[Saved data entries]
——

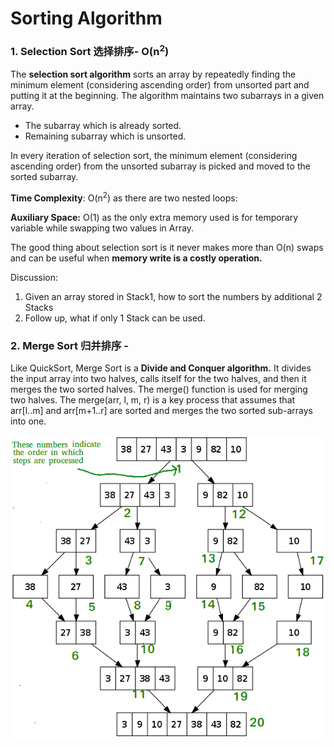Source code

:# Sorting Algorithm



### 1. Selection Sort 选择排序- O(n<sup>2</sup>)

The **selection sort algorithm** sorts an array by repeatedly finding the minimum element (considering ascending order) from unsorted part and putting it at the beginning. The algorithm maintains two subarrays in a given array.

- The subarray which is already sorted. 
- Remaining subarray which is unsorted.

In every iteration of selection sort, the minimum element (considering ascending order) from the unsorted subarray is picked and moved to the sorted subarray. 



**Time Complexity**: O(n<sup>2</sup>) as there are two nested loops:

**Auxiliary Space:** O(1) as the only extra memory used is for temporary variable while swapping two values in Array. 

The good thing about selection sort is it never makes more than O(n) swaps and can be useful when **memory write is a costly operation.** 



Discussion:

1. Given an array stored in Stack1, how to sort the numbers by additional 2 Stacks
2. Follow up, what if only 1 Stack can be used.



### 2. Merge Sort 归并排序 - 

Like QuickSort, Merge Sort is a **Divide and Conquer algorithm.** It divides the input array into two halves, calls itself for the two halves, and then it merges the two sorted halves. The merge() function is used for merging two halves. The merge(arr, l, m, r) is a key process that assumes that arr[l..m] and arr[m+1..r] are sorted and merges the two sorted sub-arrays into one. 

<div align=center><img width="800"  src="./Pictures/Sorting/1.png"/></div>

——

PROBLEM REQUIREMENTS:
Now copy each line of the entries that mentions "ascending".

SOLUTION FOR THIS TASK:
The **selection sort algorithm** sorts an array by repeatedly finding the minimum element (considering ascending order) from unsorted part and putting it at the beginning. The algorithm maintains two subarrays in a given array.
In every iteration of selection sort, the minimum element (considering ascending order) from the unsorted subarray is picked and moved to the sorted subarray. 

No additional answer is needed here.